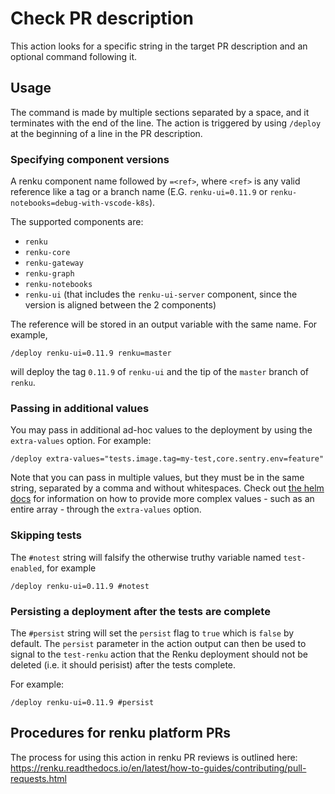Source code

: # Check PR description

This action looks for a specific string in the target PR description and an
optional command following it.

## Usage

The command is made by multiple sections separated by a space, and it terminates
with the end of the line. The action is triggered by using `/deploy` at the beginning
of a line in the PR description.

### Specifying component versions

A renku component name followed by `=<ref>`, where `<ref>` is any valid
reference like a tag or a branch name (E.G. `renku-ui=0.11.9` or
`renku-notebooks=debug-with-vscode-k8s`).

The supported components are:
- `renku`
- `renku-core`
- `renku-gateway`
- `renku-graph`
- `renku-notebooks`
- `renku-ui` (that includes the `renku-ui-server` component, since the version is
  aligned between the 2 components)

The reference will be stored in an output variable with the same name. For example,

```
/deploy renku-ui=0.11.9 renku=master
```

will deploy the tag `0.11.9` of `renku-ui` and the tip of the `master` branch of `renku`.

### Passing in additional values

You may pass in additional ad-hoc values to the deployment by using the `extra-values` option.
For example:

```
/deploy extra-values="tests.image.tag=my-test,core.sentry.env=feature"
```

Note that you can pass in multiple values, but they must be in the same string,
separated by a comma and without whitespaces. Check out [the helm docs](https://helm.sh/docs/intro/using_helm/#the-format-and-limitations-of---set)
for information on how to provide more complex values - such as an entire array - through
the `extra-values` option.

### Skipping tests

The `#notest` string will falsify the otherwise truthy variable named `test-enabled`,
for example

```
/deploy renku-ui=0.11.9 #notest
```

### Persisting a deployment after the tests are complete

The `#persist` string will set the `persist` flag to `true` which is `false` by default.
The `persist` parameter in the action output can then be used to signal to the `test-renku`
action that the Renku deployment should not be deleted (i.e. it should perisist) after the
tests complete. 

For example:

```
/deploy renku-ui=0.11.9 #persist
```

## Procedures for renku platform PRs

The process for using this action in renku PR reviews is outlined here:
https://renku.readthedocs.io/en/latest/how-to-guides/contributing/pull-requests.html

*To do*
From the entries above, write out only the lines starting at the line that holds "A renku component" and ending at the line that holds "the version is", keeping both and matching them exactly.

*Answer*
A renku component name followed by `=<ref>`, where `<ref>` is any valid
reference like a tag or a branch name (E.G. `renku-ui=0.11.9` or
`renku-notebooks=debug-with-vscode-k8s`).

The supported components are:
- `renku`
- `renku-core`
- `renku-gateway`
- `renku-graph`
- `renku-notebooks`
- `renku-ui` (that includes the `renku-ui-server` component, since the version is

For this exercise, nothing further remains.